[ResponseOps][mget] Poll for tasks less frequently when the task load doesn't need it #200260

doakalexi · 2024-11-14T21:12:42Z

Resolves #196584

Summary

This PR updates the task poll interval logic for projects using the mget strategy to optimize request loads to Elasticsearch, particularly for smaller projects with low utilization. When task manager (TM) utilization is below 25%, the poll interval will be set to 3 seconds instead of the current 500 milliseconds. This change does not affect projects utilizing update_by_query.

The existing backpressure logic remains unchanged for handling errors. The only adjustment occurs in scenarios where there are no errors, the TM utilization is below 25%, and the poll interval is less than 3 seconds. In such cases, the poll interval will increase to 3 seconds, even if the backpressure logic has not fully reset the interval to its original value.

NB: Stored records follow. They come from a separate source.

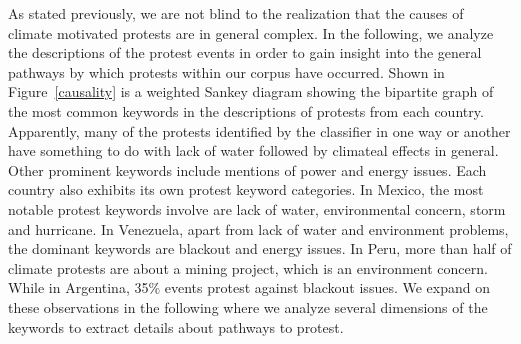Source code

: As stated previously, we are not blind to the realization that the causes of climate motivated protests are in general complex. In the following, we analyze the descriptions of the protest events in order to gain insight into the general pathways by which protests within our corpus have occurred.
Shown in Figure~\ref{causality} is a weighted Sankey diagram showing the bipartite graph of the most common keywords in the descriptions of protests from each country.
Apparently, many of the protests identified by the classifier in one way or another have something to do with lack of water followed by climateal effects in general.
Other prominent keywords include mentions of power and energy issues.
Each country also exhibits its own protest keyword categories.
In Mexico, the most notable protest keywords involve are lack of water, environmental concern, storm and hurricane.
In Venezuela, apart from lack of water and environment problems, the dominant keywords are blackout and energy issues.
In Peru, more than half of climate protests are about a mining project, which is an environment concern.
While in Argentina, 35\% events protest against blackout issues.
We expand on these observations in the following where we analyze several dimensions of the keywords to extract details about pathways to protest.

I just chose 25%, but I am definitely open to other ideas.

Checklist

Unit or functional tests were updated or added to match the most common scenarios

To verify

Start Kibana and go to http://localhost:5601/api/task_manager/_health and verify the poll interval is 3s
Create some alerting rules scheduled to run every second, and let them run. I created 4 rules.
Check http://localhost:5601/api/task_manager/_health again to verify that with rules running the poll interval is back to 500ms. (It may take a couple refreshes for the health api to reflect the changes)

…et-poll-interval

…-fix'

…i/kibana into task-manager/mget-poll-interval

elasticmachine · 2024-11-21T17:27:35Z

Pinging @elastic/response-ops (Team:ResponseOps)

js-jankisalvi

Verified locally, works as expected 👍

pmuellr · 2024-11-26T15:00:32Z

I ran with this PR and created 10 rules running 1/s. I seemed to get 4-6 of the following messages, per minute: messages Poll interval configuration is temporarily increased after a decrease in the task load. Sometimes, 3 times within one second.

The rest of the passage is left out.